Immobiles, les deux garçons attendent que les pas, à l’extérieur, se soient éloignés.
SOUPLIER
Je crois qu’il vaudrait mieux que je file. Je ne me sens pas en sécurité ici.
SEVRAIS
Que veux-tu qui arrive ? Mettons qu’on nous trouve, on ne nous a pas défendu de nous voir à l’écart, puisque de Pradts nous a laissés seuls dans son bureau.
SOUPLIER
Ce n’était pas la même chose. Non, je t’assure, j’aime mieux filer.
SEVRAIS
Quand est-ce que je te revois, puisque tu es collé dimanche ?
SOUPLIER
Tu ne peux pas revenir m’attendre à la fin de la colle, à midi ?
SEVRAIS
Puisqu’il le faut, je m’arrangerai. Ah ! toujours si proche, et inaccessible ! Je ne te vois jamais que de loin, dans ta cour, ou au passage, dans un couloir ; je ne te vois jamais vivre, moi qui aime tant ta vie. Et on veut que j’aie de l’influence sur toi, en étant si exclu de toi ! Je ne peux plus continuer comme ça. Si c’est pour se voir une fois tous les quinze jours, alors, mieux vaut qu’on se lâche. Te voir ! Même si, pendant ce temps, la conversation languit, même si tu es désagréable, mais te voir ! Il n’y a qu’un mal, c’est l’absence.
SOUPLIER
Au revoir, mon vieux. Je ne reste pas ici.
SEVRAIS
À dimanche, alors, midi. [Chaque fois qu’on se rencontre, tu n’es pas encore parti que je vis déjà dans la prochaine fois que je te reverrai.]
SOUPLIER
Allez, au revoir.
SEVRAIS
Au revoir. Et, surtout, sois gentil avec de Pradts.

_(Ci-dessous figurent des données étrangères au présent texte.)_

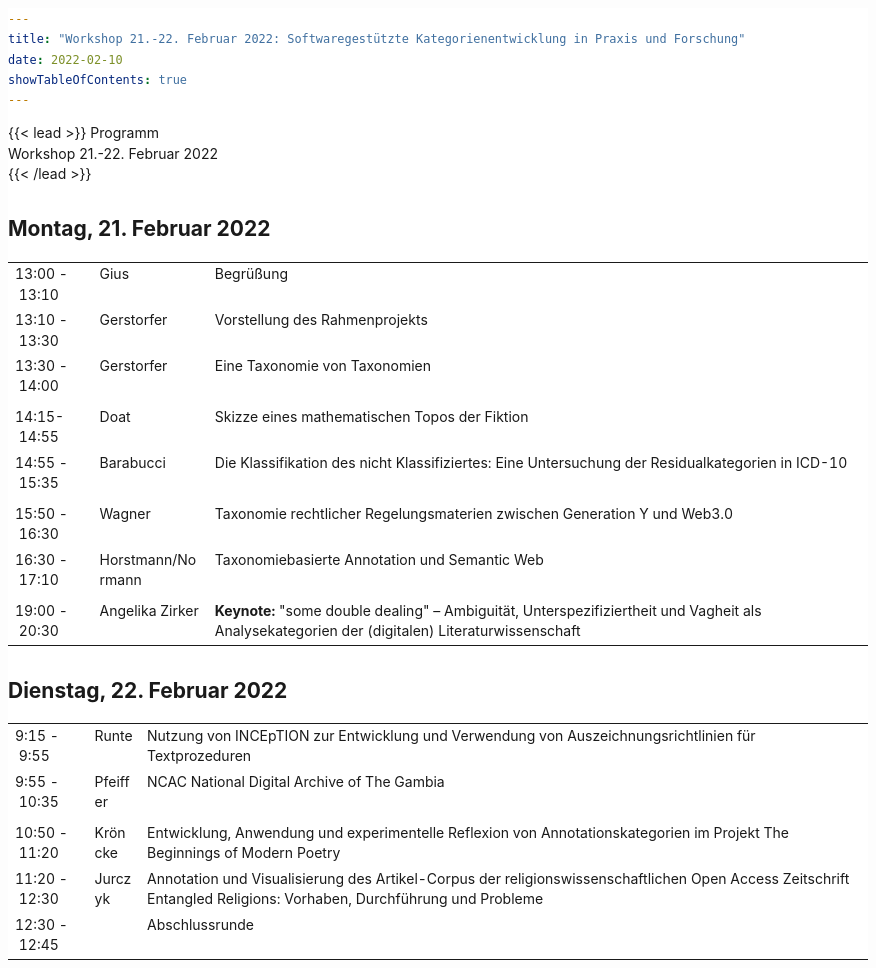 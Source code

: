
 ```yaml
---
title: "Workshop 21.-22. Februar 2022: Softwaregestützte Kategorienentwicklung in Praxis und Forschung"
date: 2022-02-10
showTableOfContents: true
---
```


{{< lead >}}
Programm  
Workshop 21.-22. Februar 2022  
{{< /lead >}}

## Montag, 21. Februar 2022

||||
|------|-|-|
| 13:00&nbsp;-&nbsp;13:10	| Gius | Begrüßung |
| 13:10&nbsp;-&nbsp;13:30 | Gerstorfer | Vorstellung des Rahmenprojekts |
| 13:30&nbsp;-&nbsp;14:00 | Gerstorfer |	Eine Taxonomie von Taxonomien |
||||
| 14:15-&nbsp;14:55 | Doat | Skizze eines mathematischen Topos der Fiktion |
| 14:55&nbsp;-&nbsp;15:35 | Barabucci | Die Klassifikation des nicht Klassifiziertes: Eine Untersuchung der Residualkategorien in ICD-10 |
||||
| 15:50&nbsp;-&nbsp;16:30 | Wagner | Taxonomie rechtlicher Regelungsmaterien zwischen Generation Y und Web3.0 |
| 16:30&nbsp;-&nbsp;17:10 | Horstmann/Normann | Taxonomiebasierte Annotation und Semantic Web |
||||
| 19:00&nbsp;-&nbsp;20:30 |  Angelika Zirker | **Keynote:** "some double dealing" – Ambiguität, Unterspezifiziertheit und Vagheit als Analysekategorien der (digitalen) Literaturwissenschaft |

## Dienstag, 22. Februar 2022

||||
|------|-|-|
| 9:15&nbsp;-&nbsp;9:55 | Runte | Nutzung von INCEpTION zur Entwicklung und Verwendung von Auszeichnungsrichtlinien für Textprozeduren |
| 9:55&nbsp;-&nbsp;10:35	| Pfeiffer | NCAC National Digital Archive of The Gambia |
||||
| 10:50&nbsp;-&nbsp;11:20 | Kröncke | Entwicklung, Anwendung und experimentelle Reflexion von Annotationskategorien im Projekt The Beginnings of Modern Poetry |
| 11:20&nbsp;-&nbsp;12:30	| Jurczyk | Annotation und Visualisierung des Artikel-Corpus der religionswissenschaftlichen Open Access Zeitschrift Entangled Religions: Vorhaben, Durchführung und Probleme |
| 12:30&nbsp;-&nbsp;12:45	| | Abschlussrunde |
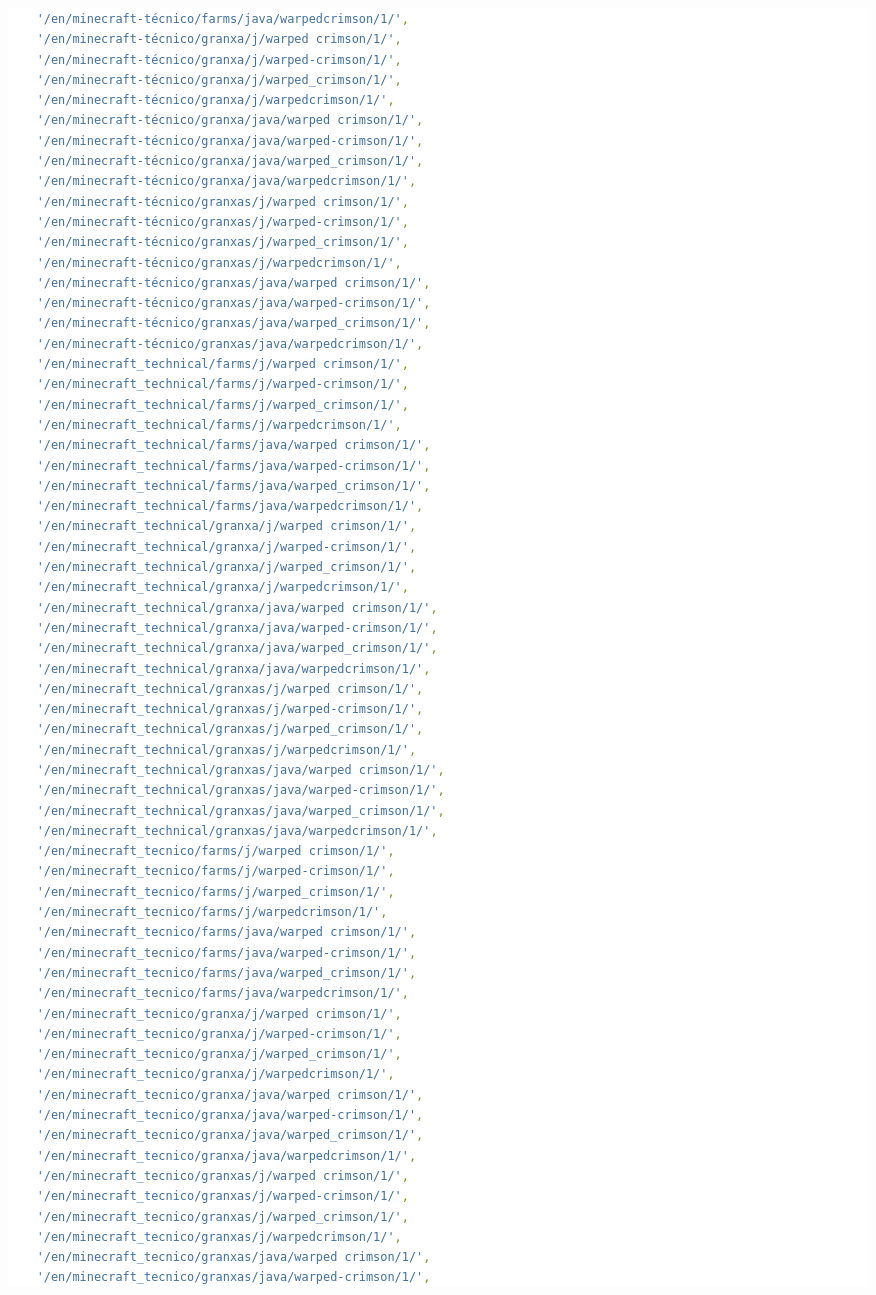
 ```yaml
    '/en/minecraft-técnico/farms/java/warpedcrimson/1/',
    '/en/minecraft-técnico/granxa/j/warped crimson/1/',
    '/en/minecraft-técnico/granxa/j/warped-crimson/1/',
    '/en/minecraft-técnico/granxa/j/warped_crimson/1/',
    '/en/minecraft-técnico/granxa/j/warpedcrimson/1/',
    '/en/minecraft-técnico/granxa/java/warped crimson/1/',
    '/en/minecraft-técnico/granxa/java/warped-crimson/1/',
    '/en/minecraft-técnico/granxa/java/warped_crimson/1/',
    '/en/minecraft-técnico/granxa/java/warpedcrimson/1/',
    '/en/minecraft-técnico/granxas/j/warped crimson/1/',
    '/en/minecraft-técnico/granxas/j/warped-crimson/1/',
    '/en/minecraft-técnico/granxas/j/warped_crimson/1/',
    '/en/minecraft-técnico/granxas/j/warpedcrimson/1/',
    '/en/minecraft-técnico/granxas/java/warped crimson/1/',
    '/en/minecraft-técnico/granxas/java/warped-crimson/1/',
    '/en/minecraft-técnico/granxas/java/warped_crimson/1/',
    '/en/minecraft-técnico/granxas/java/warpedcrimson/1/',
    '/en/minecraft_technical/farms/j/warped crimson/1/',
    '/en/minecraft_technical/farms/j/warped-crimson/1/',
    '/en/minecraft_technical/farms/j/warped_crimson/1/',
    '/en/minecraft_technical/farms/j/warpedcrimson/1/',
    '/en/minecraft_technical/farms/java/warped crimson/1/',
    '/en/minecraft_technical/farms/java/warped-crimson/1/',
    '/en/minecraft_technical/farms/java/warped_crimson/1/',
    '/en/minecraft_technical/farms/java/warpedcrimson/1/',
    '/en/minecraft_technical/granxa/j/warped crimson/1/',
    '/en/minecraft_technical/granxa/j/warped-crimson/1/',
    '/en/minecraft_technical/granxa/j/warped_crimson/1/',
    '/en/minecraft_technical/granxa/j/warpedcrimson/1/',
    '/en/minecraft_technical/granxa/java/warped crimson/1/',
    '/en/minecraft_technical/granxa/java/warped-crimson/1/',
    '/en/minecraft_technical/granxa/java/warped_crimson/1/',
    '/en/minecraft_technical/granxa/java/warpedcrimson/1/',
    '/en/minecraft_technical/granxas/j/warped crimson/1/',
    '/en/minecraft_technical/granxas/j/warped-crimson/1/',
    '/en/minecraft_technical/granxas/j/warped_crimson/1/',
    '/en/minecraft_technical/granxas/j/warpedcrimson/1/',
    '/en/minecraft_technical/granxas/java/warped crimson/1/',
    '/en/minecraft_technical/granxas/java/warped-crimson/1/',
    '/en/minecraft_technical/granxas/java/warped_crimson/1/',
    '/en/minecraft_technical/granxas/java/warpedcrimson/1/',
    '/en/minecraft_tecnico/farms/j/warped crimson/1/',
    '/en/minecraft_tecnico/farms/j/warped-crimson/1/',
    '/en/minecraft_tecnico/farms/j/warped_crimson/1/',
    '/en/minecraft_tecnico/farms/j/warpedcrimson/1/',
    '/en/minecraft_tecnico/farms/java/warped crimson/1/',
    '/en/minecraft_tecnico/farms/java/warped-crimson/1/',
    '/en/minecraft_tecnico/farms/java/warped_crimson/1/',
    '/en/minecraft_tecnico/farms/java/warpedcrimson/1/',
    '/en/minecraft_tecnico/granxa/j/warped crimson/1/',
    '/en/minecraft_tecnico/granxa/j/warped-crimson/1/',
    '/en/minecraft_tecnico/granxa/j/warped_crimson/1/',
    '/en/minecraft_tecnico/granxa/j/warpedcrimson/1/',
    '/en/minecraft_tecnico/granxa/java/warped crimson/1/',
    '/en/minecraft_tecnico/granxa/java/warped-crimson/1/',
    '/en/minecraft_tecnico/granxa/java/warped_crimson/1/',
    '/en/minecraft_tecnico/granxa/java/warpedcrimson/1/',
    '/en/minecraft_tecnico/granxas/j/warped crimson/1/',
    '/en/minecraft_tecnico/granxas/j/warped-crimson/1/',
    '/en/minecraft_tecnico/granxas/j/warped_crimson/1/',
    '/en/minecraft_tecnico/granxas/j/warpedcrimson/1/',
    '/en/minecraft_tecnico/granxas/java/warped crimson/1/',
    '/en/minecraft_tecnico/granxas/java/warped-crimson/1/',
```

Souplier se glisse dehors. Après quelques secondes, il rouvre la porte, se jette, affolé, à l’intérieur de la resserre.
SOUPLIER
De Pradts !… Je suis sûr qu’il vient ici. Le charpentier a dû l’alerter.
Il va fermer la porte à clef, ce qui n’avait pas été fait à sa première entrée, puis court se blottir dans un des coins de la resserre, non sans jeter au passage : « Quel métier ! » Sevrais tripote ostensiblement un carnet et les boîtes de chocolat, qu’il a tirées du tiroir de la table.
SEVRAIS
Eh bien ! il n’y a qu’à l’attendre. Il ne faut pas se cacher. On aurait l’air de faire quelque chose de mal. (Souplier se pelotonne dans le recoin, étalant sur soi les boucliers, pour se dissimuler.) Souplier ! Sors de là, tu es idiot ! (Coups à la porte et voix derrière la porte : « Ouvrez ! »)
SEVRAIS
Qui est là ?
VOIX
L’abbé de Pradts.
Sevrais ouvre. Son mouvement de surprise en s’apercevant que la porte a été fermée à clef.